Sep 2, 2013
School has started back up in Chicago. For students from the 49 elementary schools Rahm Emanuel closed last spring, this means a new, much longer walk to school.
In a huge dog-and-pony show, Emanuel expanded the so-called “Safe Passage” program, positioning more than 1200 workers (paid $10 an hour) along 92 routes between the schools, supposedly to protect children from gang violence. Emanuel said, “The ultimate goal of all efforts – both in the building, on the way to the building and at home – is so kids will think about their studies, not their safety.”
What a crock! If Emanuel were truly concerned about the kids’ safety OR their studies, he and his hand-picked school board would not have closed those 49 schools in the first place!
The Board announced the closing of those elementary schools last spring after months of protests by parents and teachers. The school closings are in overwhelmingly poor, working class and minority neighborhoods. Sometimes families and neighbors had been attending the same school for generations and participating in extracurricular activities there after school. The schools truly were the hearts of these neighborhoods, and their closing rips out those hearts.
Now Emanuel and his Board are forcing children – some as young as four years old – to travel miles to a different public school. Or, to attend a charter school closer to home. They’re driving students out of the public schools, and into charters!
The Board says it closed those schools because they are “underused.” Underused? Elementary schools whose class sizes have finally gotten down to 17 students are underused? How will it be better for young children to be crowded into classes with more than 30 students in them?

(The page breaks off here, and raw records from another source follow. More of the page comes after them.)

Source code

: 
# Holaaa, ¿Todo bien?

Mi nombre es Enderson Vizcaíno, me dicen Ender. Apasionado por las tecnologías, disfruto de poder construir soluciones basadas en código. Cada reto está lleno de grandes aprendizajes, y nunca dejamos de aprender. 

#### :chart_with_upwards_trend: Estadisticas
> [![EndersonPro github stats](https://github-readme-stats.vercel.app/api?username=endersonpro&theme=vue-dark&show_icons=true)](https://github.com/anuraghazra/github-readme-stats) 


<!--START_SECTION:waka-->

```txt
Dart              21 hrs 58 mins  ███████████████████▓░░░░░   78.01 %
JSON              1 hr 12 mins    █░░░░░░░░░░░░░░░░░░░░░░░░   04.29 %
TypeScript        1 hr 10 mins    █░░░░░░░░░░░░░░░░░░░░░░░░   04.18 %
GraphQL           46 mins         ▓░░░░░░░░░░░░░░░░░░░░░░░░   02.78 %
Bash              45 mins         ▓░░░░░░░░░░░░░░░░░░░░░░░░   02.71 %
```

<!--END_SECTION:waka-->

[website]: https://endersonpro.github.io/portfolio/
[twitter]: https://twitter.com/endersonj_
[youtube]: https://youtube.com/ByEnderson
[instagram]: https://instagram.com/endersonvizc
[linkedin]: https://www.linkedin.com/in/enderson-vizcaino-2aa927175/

Underused? Of course the schools are underused – after the district has gotten rid of gym classes, music and art programs, libraries, and nurses’ stations, of course there is space not being used in those schools. That space SHOULD be used! Not closed down!
Parents are rightly upset over the closing of their neighborhood schools. But in the face of that anger, Emanuel chooses to focus on “Safe Passage” zones, blaming gangs – blaming kids themselves – as the problem.
It’s the height of disgusting cynicism.